For Belgian investors, this means Japan's currency policy has an important effect on their return. An investment in Japanese shares can yield extra returns if the yen strengthens against the euro, but conversely, a weaker yen can wipe out some of the stock market gains. This currency return can be hedged with specific products, but this comes at a price. Many funds and ETFs offer a hedged version.

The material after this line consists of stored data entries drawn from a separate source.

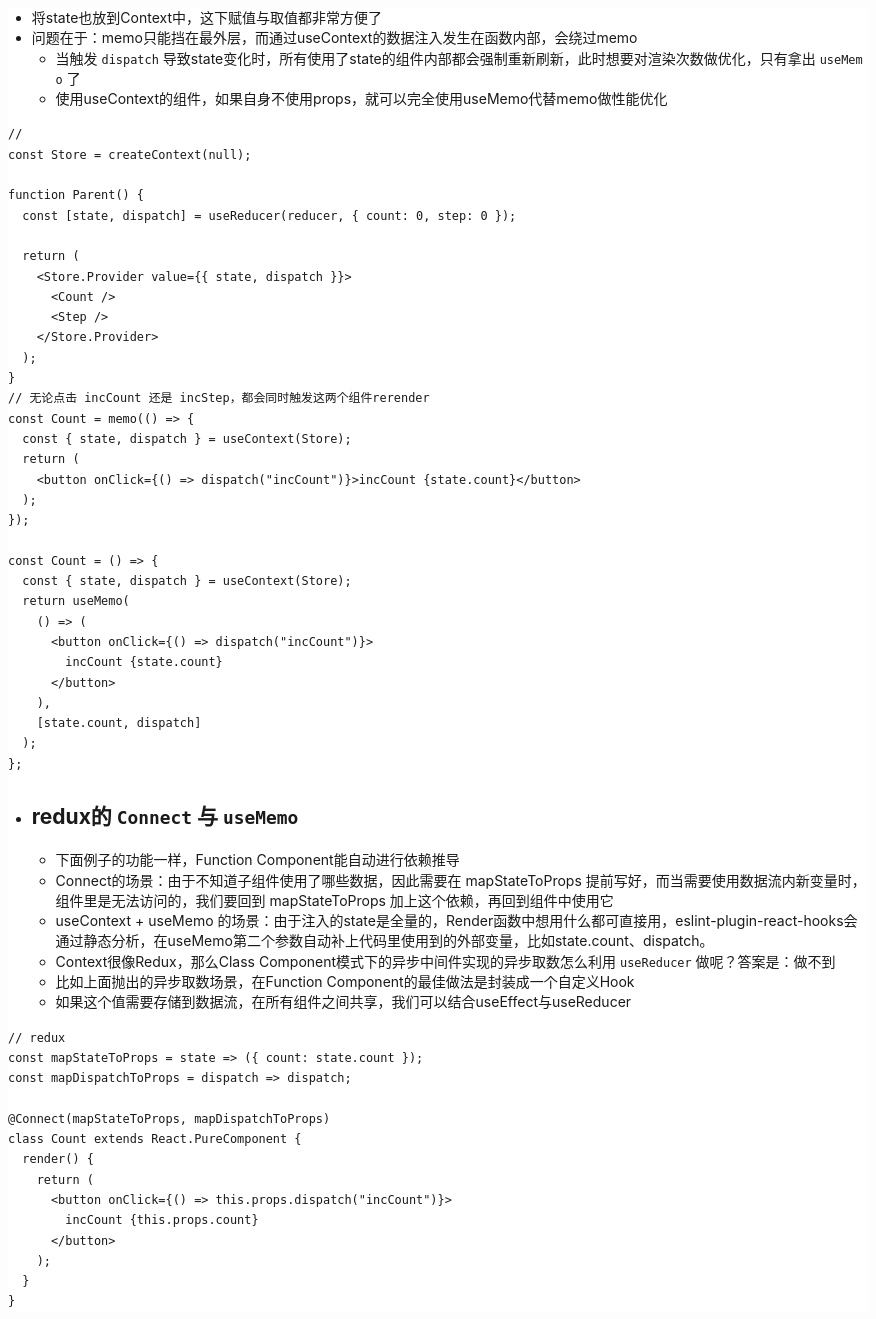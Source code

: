 - 将state也放到Context中，这下赋值与取值都非常方便了
- 问题在于：memo只能挡在最外层，而通过useContext的数据注入发生在函数内部，会绕过memo
  - 当触发 `dispatch` 导致state变化时，所有使用了state的组件内部都会强制重新刷新，此时想要对渲染次数做优化，只有拿出 `useMemo` 了
  - 使用useContext的组件，如果自身不使用props，就可以完全使用useMemo代替memo做性能优化

``` JS
// 
const Store = createContext(null);

function Parent() {
  const [state, dispatch] = useReducer(reducer, { count: 0, step: 0 });

  return (
    <Store.Provider value={{ state, dispatch }}>
      <Count />
      <Step />
    </Store.Provider>
  );
}
// 无论点击 incCount 还是 incStep，都会同时触发这两个组件rerender
const Count = memo(() => {
  const { state, dispatch } = useContext(Store);
  return (
    <button onClick={() => dispatch("incCount")}>incCount {state.count}</button>
  );
});

const Count = () => {
  const { state, dispatch } = useContext(Store);
  return useMemo(
    () => (
      <button onClick={() => dispatch("incCount")}>
        incCount {state.count}
      </button>
    ),
    [state.count, dispatch]
  );
};
```

- ## redux的 `Connect` 与 `useMemo`
  - 下面例子的功能一样，Function Component能自动进行依赖推导
  - Connect的场景：由于不知道子组件使用了哪些数据，因此需要在 mapStateToProps 提前写好，而当需要使用数据流内新变量时，组件里是无法访问的，我们要回到 mapStateToProps 加上这个依赖，再回到组件中使用它
  - useContext + useMemo 的场景：由于注入的state是全量的，Render函数中想用什么都可直接用，eslint-plugin-react-hooks会通过静态分析，在useMemo第二个参数自动补上代码里使用到的外部变量，比如state.count、dispatch。
  - Context很像Redux，那么Class Component模式下的异步中间件实现的异步取数怎么利用 `useReducer` 做呢？答案是：做不到
  - 比如上面抛出的异步取数场景，在Function Component的最佳做法是封装成一个自定义Hook
  - 如果这个值需要存储到数据流，在所有组件之间共享，我们可以结合useEffect与useReducer

``` JS
// redux
const mapStateToProps = state => ({ count: state.count });
const mapDispatchToProps = dispatch => dispatch;

@Connect(mapStateToProps, mapDispatchToProps)
class Count extends React.PureComponent {
  render() {
    return (
      <button onClick={() => this.props.dispatch("incCount")}>
        incCount {this.props.count}
      </button>
    );
  }
}
```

How can you get started as an investor?
There are several ways to gain exposure to Japan, each with its own pros and cons:
- Trackers/ETFs: These allow you to buy a whole basket of Japanese shares in one go, usually at a low cost. There are ETFs tracking the broad Topix or Nikkei indices or specific sectors (for example Japanese dividend companies and Japanese small caps). Advantages include their broad spread and simplicity: you follow the market. The disadvantages are that you also include less successful companies and there is no chance of beating the market; you simply get the market average.
- Investment funds (actively managed): Various fund houses offer Japan funds. These fund managers try to beat the market by selecting the best shares. They can also respond to certain themes. The advantages are the expertise and potential extra return – plus you do not have to do any stock picking yourself. The disadvantages are the higher costs and the fact that there is no guarantee all fund managers will beat the index.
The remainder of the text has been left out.